As you point out, the accuracy of any test (false-positive and detection rates) is completely independent of the frequency of the condition (guilt and deception) in the test population. If you know that 80-90% of the subjects are guilty then yes, you could use interrogation techniques such that 80-90% confess, or a polygraph threshhold such that 80-90% test positive, but that does not 'identify the guilty'. If the test has no discriminatory power then you will still have equal detection and false positive rates - i.e. the test performs no better than chance. (This may be clear to you but it probably wasn't clear to most people reading this thread.)
But that's OK. "Polygraphs perform better than chance", so you have nothing to worry about. Nothing!!
It could be interesting to hear from those who are so impressed with the evidence just what they think the polygraphs can be used for.
The polygraph doesn't show that 80% of the subjects were lying. It shows that 80% of the subjects had a deviation from the baseline. To repeat and rephrase my earlier question which hasn't been answered yet (not directed particularly at you but for the proponents in general):
How can you tell the difference between a lie and a nervous reaction to a question when you don't know what the truthfull answer is?
CFLarsen, I see you have shifted your ground, and are no longer claiming that the basic concept is 'pseudoscience'. Good.
I don't think there are any 'proponents' of polygraphy here. My view is that there will probably never be any justification for routine use of the polygraph, and there is probably no justification for any (non-research) use at all at the moment. My motivation (and, I guess, skeptigirl's and drkitten's) was simply to correct a misconception - rather carelessly propagated by the anti-polygraph movement, and the 'skeptical' movement in general - that polygraph technology is bogus like
Rife cancer treatment machines and
electronic exercise belts and
diagnostic dowsing machines etc. The claim is often made by the 'anti' campaigners that the results are entirely due to a kind of reverse-placebo effect, and the actual discrimination is performed by the trained tester using information completely separate from the machine readings. The point is that this is the wrong argument, and can easily be demolished by polygraph enthusiasts (for example, by reference to the NA report, especially the
results of laboratory studies). The right argument is that the accuracy of the unaided technology is far below what is claimed (and commonly believed), and that it is therefore neither safe nor effective for any current or proposed use.

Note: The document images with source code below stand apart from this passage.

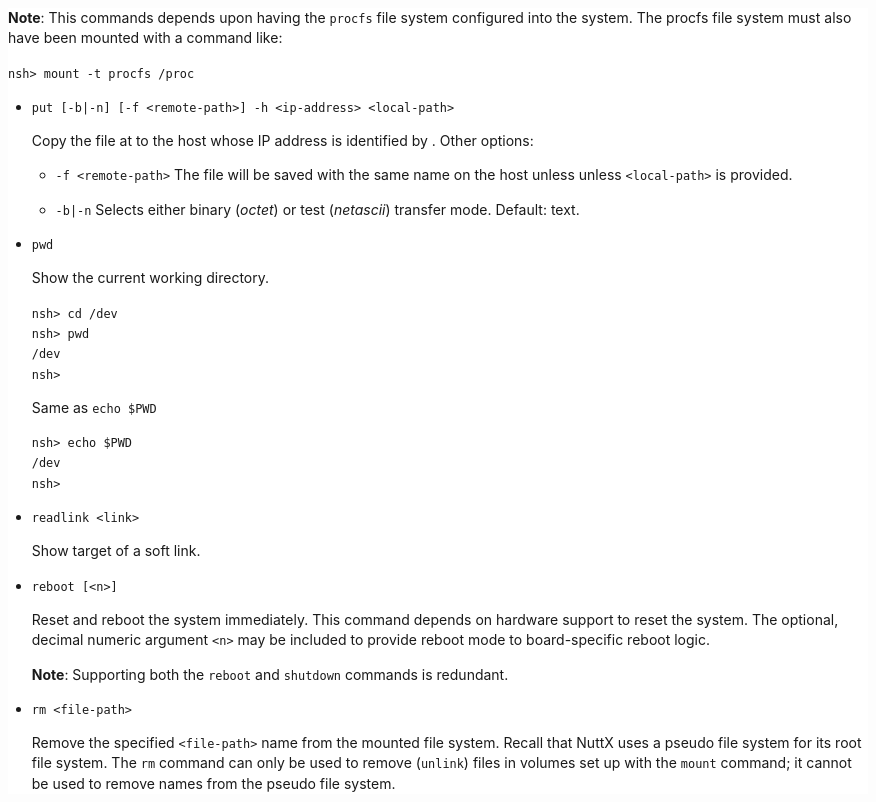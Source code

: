   **Note**: This commands depends upon having the `procfs` file system
  configured into the system. The procfs file system must also have been mounted
  with a command like:

  ```shell
  nsh> mount -t procfs /proc
  ```

- `put [-b|-n] [-f <remote-path>] -h <ip-address> <local-path>`

  Copy the file at <local-address> to the host whose IP address is
  identified by <ip-address>. Other options:

  - `-f <remote-path>`
    The file will be saved with the same name on the host unless
    unless `<local-path>` is provided.

  - `-b|-n`
     Selects either binary (_octet_) or test (_netascii_) transfer
     mode. Default: text.

- `pwd`

  Show the current working directory.

  ```
  nsh> cd /dev
  nsh> pwd
  /dev
  nsh>
  ```

  Same as `echo $PWD`

  ```
  nsh> echo $PWD
  /dev
  nsh>
  ```

- `readlink <link>`

  Show target of a soft link.

- `reboot [<n>]`

  Reset and reboot the system immediately. This command depends on hardware
  support to reset the system. The optional, decimal numeric argument `<n>` may
  be included to provide reboot mode to board-specific reboot logic.

  **Note**: Supporting both the `reboot` and `shutdown` commands is redundant.

- `rm <file-path>`

  Remove the specified `<file-path>` name from the mounted file system. Recall
  that NuttX uses a pseudo file system for its root file system. The `rm`
  command can only be used to remove (`unlink`) files in volumes set up with the
  `mount` command; it cannot be used to remove names from the pseudo file
  system.
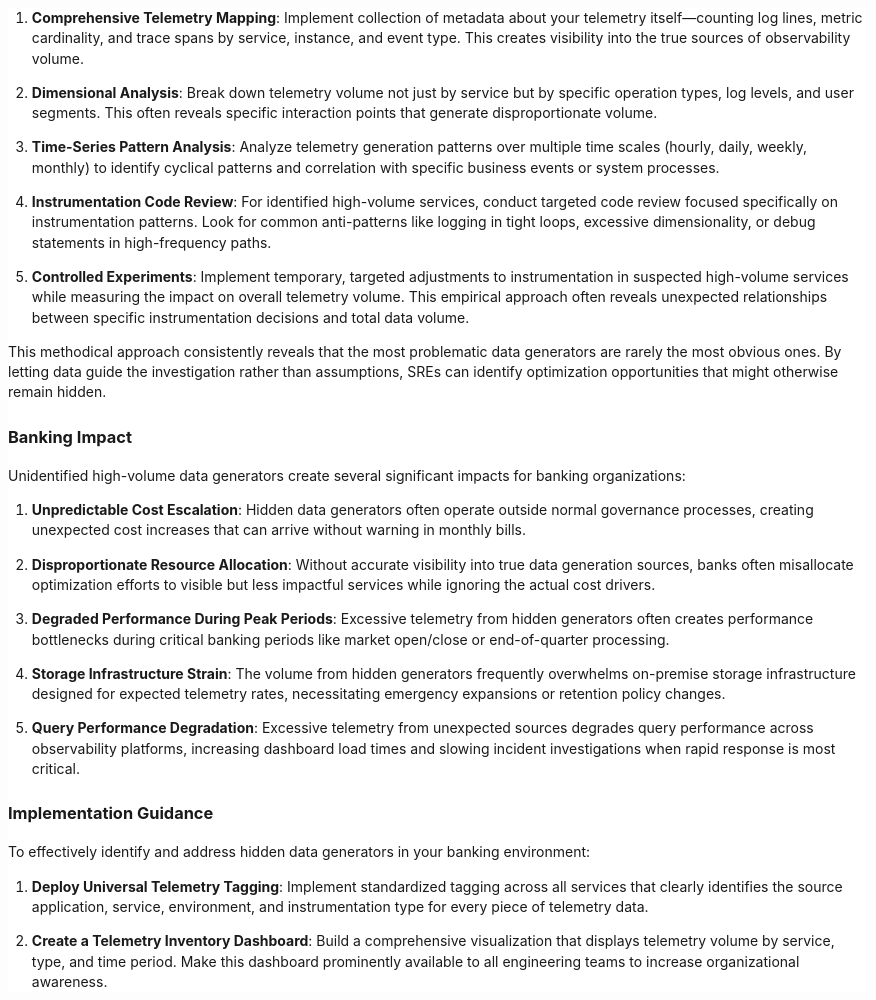 1. **Comprehensive Telemetry Mapping**: Implement collection of metadata about your telemetry itself—counting log lines, metric cardinality, and trace spans by service, instance, and event type. This creates visibility into the true sources of observability volume.

2. **Dimensional Analysis**: Break down telemetry volume not just by service but by specific operation types, log levels, and user segments. This often reveals specific interaction points that generate disproportionate volume.

3. **Time-Series Pattern Analysis**: Analyze telemetry generation patterns over multiple time scales (hourly, daily, weekly, monthly) to identify cyclical patterns and correlation with specific business events or system processes.

4. **Instrumentation Code Review**: For identified high-volume services, conduct targeted code review focused specifically on instrumentation patterns. Look for common anti-patterns like logging in tight loops, excessive dimensionality, or debug statements in high-frequency paths.

5. **Controlled Experiments**: Implement temporary, targeted adjustments to instrumentation in suspected high-volume services while measuring the impact on overall telemetry volume. This empirical approach often reveals unexpected relationships between specific instrumentation decisions and total data volume.

This methodical approach consistently reveals that the most problematic data generators are rarely the most obvious ones. By letting data guide the investigation rather than assumptions, SREs can identify optimization opportunities that might otherwise remain hidden.

### Banking Impact
Unidentified high-volume data generators create several significant impacts for banking organizations:

1. **Unpredictable Cost Escalation**: Hidden data generators often operate outside normal governance processes, creating unexpected cost increases that can arrive without warning in monthly bills.

2. **Disproportionate Resource Allocation**: Without accurate visibility into true data generation sources, banks often misallocate optimization efforts to visible but less impactful services while ignoring the actual cost drivers.

3. **Degraded Performance During Peak Periods**: Excessive telemetry from hidden generators often creates performance bottlenecks during critical banking periods like market open/close or end-of-quarter processing.

4. **Storage Infrastructure Strain**: The volume from hidden generators frequently overwhelms on-premise storage infrastructure designed for expected telemetry rates, necessitating emergency expansions or retention policy changes.

5. **Query Performance Degradation**: Excessive telemetry from unexpected sources degrades query performance across observability platforms, increasing dashboard load times and slowing incident investigations when rapid response is most critical.

### Implementation Guidance
To effectively identify and address hidden data generators in your banking environment:

1. **Deploy Universal Telemetry Tagging**: Implement standardized tagging across all services that clearly identifies the source application, service, environment, and instrumentation type for every piece of telemetry data.

2. **Create a Telemetry Inventory Dashboard**: Build a comprehensive visualization that displays telemetry volume by service, type, and time period. Make this dashboard prominently available to all engineering teams to increase organizational awareness.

How could we use the polygraph in a real-world setting when we don't know the 'correct' result? .13., the important point to grasp is that the polygraph is no different in this respect from
any imperfect test – a medical screening test, for example. We do the basic research, conduct studies to determine the scope of validity and obtain the 'calibration' data. When we have enough confidence in the test we introduce it in the field, including QA to monitor and improve the test's performance.
As to distinguishing a nervous response from a guilty one, we assume that there are in principle some detectable differences between the two types of response, and try to refine the test to amplify these differences. As digithead suggests, there are theoretical reasons to suggest that the problem will be reduced by using GKT-type questions rather than CQT – I don't know how well this has been tested.